*** Dataset records Section Begins ***

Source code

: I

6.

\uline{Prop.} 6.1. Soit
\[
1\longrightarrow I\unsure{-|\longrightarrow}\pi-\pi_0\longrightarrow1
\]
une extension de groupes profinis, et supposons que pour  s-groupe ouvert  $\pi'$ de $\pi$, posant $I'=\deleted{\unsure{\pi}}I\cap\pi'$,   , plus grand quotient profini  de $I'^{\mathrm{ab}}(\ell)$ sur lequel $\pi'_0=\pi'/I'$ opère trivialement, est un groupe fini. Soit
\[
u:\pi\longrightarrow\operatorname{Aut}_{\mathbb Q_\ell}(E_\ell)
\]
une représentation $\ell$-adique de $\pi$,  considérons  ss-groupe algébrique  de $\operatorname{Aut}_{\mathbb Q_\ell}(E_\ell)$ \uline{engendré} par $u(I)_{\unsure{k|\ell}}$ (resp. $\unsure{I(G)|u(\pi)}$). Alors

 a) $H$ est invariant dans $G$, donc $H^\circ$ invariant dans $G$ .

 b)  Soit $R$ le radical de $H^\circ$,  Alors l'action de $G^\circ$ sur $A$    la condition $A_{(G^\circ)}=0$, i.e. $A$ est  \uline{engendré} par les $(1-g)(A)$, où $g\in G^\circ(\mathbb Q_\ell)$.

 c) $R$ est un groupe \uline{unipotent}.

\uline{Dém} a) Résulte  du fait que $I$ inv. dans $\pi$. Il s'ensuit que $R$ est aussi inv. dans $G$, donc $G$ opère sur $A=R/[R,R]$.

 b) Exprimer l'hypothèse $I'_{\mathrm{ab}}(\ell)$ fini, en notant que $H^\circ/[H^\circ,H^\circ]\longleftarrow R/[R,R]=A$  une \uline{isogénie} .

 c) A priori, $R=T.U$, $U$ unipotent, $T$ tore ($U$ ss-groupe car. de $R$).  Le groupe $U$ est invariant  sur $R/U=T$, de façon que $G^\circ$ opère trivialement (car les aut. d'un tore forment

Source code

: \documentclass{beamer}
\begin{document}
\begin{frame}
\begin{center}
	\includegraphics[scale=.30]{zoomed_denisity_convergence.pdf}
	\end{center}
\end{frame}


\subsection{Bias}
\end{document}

*** Dataset records Section Ends ***

### Task
The full set of entries, copied exactly, is the expected answer.

### Answer to the problem
Source code

: I

6.

\uline{Prop.} 6.1. Soit
\[
1\longrightarrow I\unsure{-|\longrightarrow}\pi-\pi_0\longrightarrow1
\]
une extension de groupes profinis, et supposons que pour  s-groupe ouvert  $\pi'$ de $\pi$, posant $I'=\deleted{\unsure{\pi}}I\cap\pi'$,   , plus grand quotient profini  de $I'^{\mathrm{ab}}(\ell)$ sur lequel $\pi'_0=\pi'/I'$ opère trivialement, est un groupe fini. Soit
\[
u:\pi\longrightarrow\operatorname{Aut}_{\mathbb Q_\ell}(E_\ell)
\]
une représentation $\ell$-adique de $\pi$,  considérons  ss-groupe algébrique  de $\operatorname{Aut}_{\mathbb Q_\ell}(E_\ell)$ \uline{engendré} par $u(I)_{\unsure{k|\ell}}$ (resp. $\unsure{I(G)|u(\pi)}$). Alors

 a) $H$ est invariant dans $G$, donc $H^\circ$ invariant dans $G$ .

 b)  Soit $R$ le radical de $H^\circ$,  Alors l'action de $G^\circ$ sur $A$    la condition $A_{(G^\circ)}=0$, i.e. $A$ est  \uline{engendré} par les $(1-g)(A)$, où $g\in G^\circ(\mathbb Q_\ell)$.

 c) $R$ est un groupe \uline{unipotent}.

\uline{Dém} a) Résulte  du fait que $I$ inv. dans $\pi$. Il s'ensuit que $R$ est aussi inv. dans $G$, donc $G$ opère sur $A=R/[R,R]$.

 b) Exprimer l'hypothèse $I'_{\mathrm{ab}}(\ell)$ fini, en notant que $H^\circ/[H^\circ,H^\circ]\longleftarrow R/[R,R]=A$  une \uline{isogénie} .

 c) A priori, $R=T.U$, $U$ unipotent, $T$ tore ($U$ ss-groupe car. de $R$).  Le groupe $U$ est invariant  sur $R/U=T$, de façon que $G^\circ$ opère trivialement (car les aut. d'un tore forment

Source code

: \documentclass{beamer}
\begin{document}
\begin{frame}
\begin{center}
	\includegraphics[scale=.30]{zoomed_denisity_convergence.pdf}
	\end{center}
\end{frame}


\subsection{Bias}
\end{document}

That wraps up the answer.